The Torah teaches “When a person brings a Korban Todah (Thanksgiving Offering), it shall be brought willingly (l’rtzonchem)” (Vayikra 22:29). There are many types of korbonos. A Korban Todah is brought in certain special circumstances where a person is giving thanks for recovery from illness or escape from a dangerous situation. This is a type of korbon that people want to bring. They are genuinely grateful for being saved from a grave danger and they obviously desire to express gratitude for their salvation. Who does not want to express thanksgiving and express their appreciation to the Almighty under those circumstances?
Why, here, of all the korbonos, does the Torah specify that it must be brought “l’rtzonchem” (willingly)? In truth, Rashi is bothered by this question. Rashi says here that the Torah, in stating “l’rtzonchem,” is referring specifically to the need to eat the korban in the proper time span. This is not the simple reading of the word “l’rtzonchem.”
The Kesav Sofer deals with the same issue. He takes a slightly different approach than Rashi:
Let us say that a person is seriously sick and then recovers from that condition. Let’s ask him “What would have been your preference – to have been sick and recovered or to never have been sick in the first place?” What do we expect his response to be? Most people would say, I would rather not have had the plague and not have needed the remedy for the plague.
The pasuk is teaching us over here that when you bring a Korban Todah, not only must you be thankful for the healing and the salvation that came after your crises, but you even need to be thankful for the crises itself.

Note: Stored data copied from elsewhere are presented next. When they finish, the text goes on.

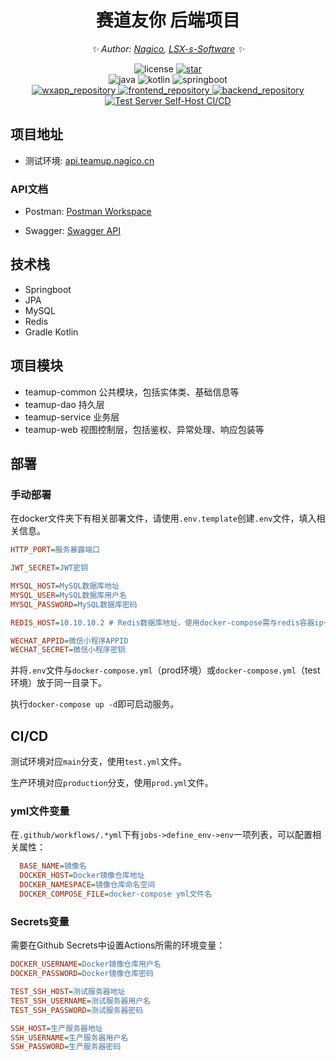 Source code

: <div align="center">

# 赛道友你 后端项目

<!-- markdownlint-disable-next-line MD036 -->
_✨ Author: [Nagico](https://github.com/Nagico/), [LSX-s-Software](https://github.com/LSX-s-Software/) ✨_
</div>

<p align="center">
  <img src="https://img.shields.io/badge/LICENSE-AGPLv3-red" alt="license">
  <a href="stargazers">
    <img src="https://img.shields.io/github/stars/Nagico/teamup_backend?color=yellow&label=Github%20Stars" alt="star">
  </a>
  <br />
  <img src="https://img.shields.io/badge/Java-17-red" alt="java">
  <img src="https://img.shields.io/badge/Kotlin-1.7-purple" alt="kotlin">
  <img src="https://img.shields.io/badge/Springboot-2.7.5-greeaen" alt="springboot">
  <br />
  <a href="https://github.com/LSX-s-Software/teamup">
    <img src="https://img.shields.io/badge/Github-general-brightgreen?logo=github" alt="wxapp_repository">
  </a>
  <a href="">
    <img src="https://img.shields.io/badge/Github-app-brightgreen?logo=github" alt="frontend_repository">
  </a>
  <a href="https://github.com/Nagico/teamup_backend/">
    <img src="https://img.shields.io/badge/Github-backend-brightgreen?logo=github" alt="backend_repository">
  </a>
  <br />
  <a href="https://github.com/Nagico/teamup_backend/actions/workflows/test-self.yml">
    <img src="https://github.com/Nagico/teamup_backend/actions/workflows/test-self.yml/badge.svg?branch=main" alt="Test Server Self-Host CI/CD">
  </a>
</p>
<!-- markdownlint-enable MD033 -->

## 项目地址

- 测试环境: [api.teamup.nagico.cn](https://api.teamup.nagico.cn/)

### API文档

- Postman: [Postman Workspace](https://elements.getpostman.com/redirect?entityId=2940417-875ace31-5a58-43e6-b5ac-3b54c8e73231&entityType=collection)

- Swagger: [Swagger API](https://api.teamup.nagico.cn/swagger-ui/index.html)

## 技术栈

- Springboot
- JPA
- MySQL
- Redis
- Gradle Kotlin

## 项目模块

- teamup-common 公共模块，包括实体类、基础信息等
- teamup-dao 持久层
- teamup-service 业务层
- teamup-web 视图控制层，包括鉴权、异常处理、响应包装等


## 部署

### 手动部署

在docker文件夹下有相关部署文件，请使用`.env.template`创建`.env`文件，填入相关信息。

```ini
HTTP_PORT=服务暴露端口

JWT_SECRET=JWT密钥

MYSQL_HOST=MySQL数据库地址
MYSQL_USER=MySQL数据库用户名
MYSQL_PASSWORD=MySQL数据库密码

REDIS_HOST=10.10.10.2 # Redis数据库地址，使用docker-compose需与redis容器ip一致

WECHAT_APPID=微信小程序APPID
WECHAT_SECRET=微信小程序密钥
```

并将`.env`文件与`docker-compose.yml`（prod环境）或`docker-compose.yml`（test环境）放于同一目录下。

执行`docker-compose up -d`即可启动服务。

## CI/CD

测试环境对应`main`分支，使用`test.yml`文件。

生产环境对应`production`分支，使用`prod.yml`文件。

### yml文件变量

在`.github/workflows/.*yml`下有`jobs->define_env->env`一项列表，可以配置相关属性：

```ini
  BASE_NAME=镜像名
  DOCKER_HOST=Docker镜像仓库地址
  DOCKER_NAMESPACE=镜像仓库命名空间
  DOCKER_COMPOSE_FILE=docker-compose yml文件名
```

### Secrets变量

需要在Github Secrets中设置Actions所需的环境变量：

```ini
DOCKER_USERNAME=Docker镜像仓库用户名
DOCKER_PASSWORD=Docker镜像仓库密码

TEST_SSH_HOST=测试服务器地址
TEST_SSH_USERNAME=测试服务器用户名
TEST_SSH_PASSWORD=测试服务器密码

SSH_HOST=生产服务器地址
SSH_USERNAME=生产服务器用户名
SSH_PASSWORD=生产服务器密码
```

Why? Anyone who has been through an ordeal from which he has been saved and feels the Hand of G-d in his salvation develops a closeness with the Ribono shel Olam that he would not have developed had it not been for the tzarah that he experienced.
The “willingness” requirement of the Korban Todah is that a person should not only feel “Baruch Hashem, I got through the operation.” Ideally, the appropriate todah is “Baruch Hashem I was deathly ill and I experienced the Yad Hashem of how I got through that crisis.” The Korban Todah is even for the tzarah! That is what the Torah is trying to emphasize here.
I heard from one of my talmidim that Rav Baruch Sortozkin, zt”l, who was one of the Roshei Yeshiva in Telshe – Cleveland in the 1950s, 1960s, and into the 1970s, suffered from cancer. Rav Sortozkin went through the treatment, he went through remission, and for a while he was well. Unfortunately, the cancer came back and he died as a result. He commented that before he went through this experience “if someone would have given me the option of paying him $1,000,000 to avoid this ordeal, I would have raised the million dollars and paid it. However, after I experienced the illness, “if someone would offer me a $1,000,000 so that I would not have had to have that experience, I would turn down the million dollars.” In other words, in hindsight, he felt that he gained immeasurably from having had that experience.
This is a mind-boggling statement. Not everyone is on such a spiritual level. However, that reaction is based on this idea of the Kesav Sofer. After having gone through the ordeal and having felt the Hand of G-d and the intimacy of Hashem who accompanied him through his ordeal, he would not have traded away that experience for a million dollars.